The Weekly Ink #10
THE WEEKLY INK
The Weekly Ink is the weekly newsletter brought to you by Duo Labs, the security research team at Duo Security, with curated links of interest in the security world to inform the community on security happenings and culture.
In an interview with GovInfoSecurity, Michael Daniel - the White House Cybersecurity Coordinator, the man who "leads the interagency development of national cybersecurity strategy and policy" - argued that his lack of a technical background was not a liability, but an asset, saying "you don't have to be a coder to really do well in this position. In fact, actually, I think being too down in the weeds at the technical level could be a bit of a distraction..."
This interview has caused a bit of a firestorm in what Daniel might call the "cybersecurity" community. In particular, luminaries like Alex Stamos (CISO at Yahoo) and Ed Felten (Princeton CS Professor) pointed out that this argument would be soundly rejected in other fields:
I find Felten's perspective extremely compelling and credible, not least because he recently spent a year serving as Chief Technologist at the FTC. Meanwhile, the points that Daniel and his defenders make are valid, but irrelevant. Sure, a senior administration official should not generally be writing code (even if we at Duo occasionally need to remind our CEO of this notion) - just as we would expect the Surgeon General not to be routinely seeing patients, or the Attorney General not to be personally prosecuting cases. These officials are primarily administrators, not practitioners - but that doesn't mean they don't need to understand the technical underpinnings of their policy decisions. To write "cybersecurity" policy without this perspective is, to my mind, extremely dangerous.
"Isn’t it ironic getting a Java exploit via java.com, the primary source for one of the most commonly used browser plugins?" Well, maybe, but if Java is really still one of the most commonly used browser plugins, then we're all a lot worse off than I thought! After all, the Java plugin's record on security over the last few years has been so bad that major browser and OS vendors have taken to make users jump through hoops to get it running... er, well actually, I should cut this Java rant short, because that's not the real point here.

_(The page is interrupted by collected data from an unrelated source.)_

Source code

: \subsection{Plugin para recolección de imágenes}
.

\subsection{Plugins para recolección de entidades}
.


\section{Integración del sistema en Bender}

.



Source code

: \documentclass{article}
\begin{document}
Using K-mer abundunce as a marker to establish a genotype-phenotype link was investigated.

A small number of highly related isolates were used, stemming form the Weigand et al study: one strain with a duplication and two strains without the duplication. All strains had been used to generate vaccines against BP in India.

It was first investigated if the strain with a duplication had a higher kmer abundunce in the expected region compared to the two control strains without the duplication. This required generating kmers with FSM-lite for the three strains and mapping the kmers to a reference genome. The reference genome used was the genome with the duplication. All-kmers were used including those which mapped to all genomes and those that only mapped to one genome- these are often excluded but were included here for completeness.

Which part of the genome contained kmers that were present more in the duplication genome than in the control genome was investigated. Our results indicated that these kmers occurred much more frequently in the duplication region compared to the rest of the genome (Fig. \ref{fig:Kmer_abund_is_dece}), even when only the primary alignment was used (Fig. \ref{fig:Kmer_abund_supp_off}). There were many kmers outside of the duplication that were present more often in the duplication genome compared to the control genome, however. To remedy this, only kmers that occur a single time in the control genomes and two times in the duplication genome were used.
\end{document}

Rather, we've become conditioned to believe that we'll generally be OK browsing the internet as long as we don't visit any 'bad' sites (and the likes of Google and Microsoft have developed sophisticated systems - Safe Browsing and SmartScreen, respectively - based substantially on this premise). It turns out, however, that this model is broken by the very plumbing that greases the (financial) wheels of the web; after all, what are online ad networks but a way for arbitrary third parties to inject content into the websites you and I like to frequent? That these ads might sometimes be malicious shouldn't come as a surprise to anyone, and it's not exactly a new trend. Still, as Fox-It reports, the bad guys have been getting a lot more sophisticated.
For end-users, we'll probably be sticking to the same sorts of advice, though: make sure you're running a secure, up-to-date browser (might I recommend Google Chrome?), disable or uninstall as many plug-ins as possible (or at least enable click-to-play), install EMET if you're a Windows user, and... well... be vigilant.
We recently mentioned the announcement of Google's Project Zero - a wide-ranging effort to find and fix bugs in other vendors' products. Aside from numerous credits in changelogs from the likes of Adobe and Apple, one of Project Zero's most interesting outcomes (so far) has been its blog. Over the last couple weeks, Chris Evans has penned two deeply-technical posts on some of the peculiar bugs they've identified; while these posts may be a bit difficult to follow for those not intimately familiar with memory allocators, they're most impressive in their wit and humility:
... I decided to develop against Fedora 20, 32-bit edition. Why the 32-bit edition? I’m not going to lie: I wanted to give myself a break. I was expecting this to be pretty hard so going after the problem in the 32-bit space gives us just a few more options in our trusty exploitation toolkit...
At this rate, this could quickly become one of my favorite security blogs to follow.
We'll end this edition of The Weekly Ink with a shout-out to our friends at the University of Michigan (among others), who recently studied and documented severe failings in the capabilities of those X-Ray body scanners on which the TSA spent billions. I'll just let J. Alex Halderman do the rest of the talking:
“These machines were tested in secret, presumably without this kind of adversarial mindset, thinking about how an attacker would adapt to the techniques being used,” says Halderman, who along with the other researchers will present the research at the Usenix Security Conference Thursday. “They might stop a naive attacker. But someone who applied just a bit of cleverness to the problem would be able to bypass them. And if they had access to a machine to test their attacks, they could render their ability to detect contraband virtually useless.”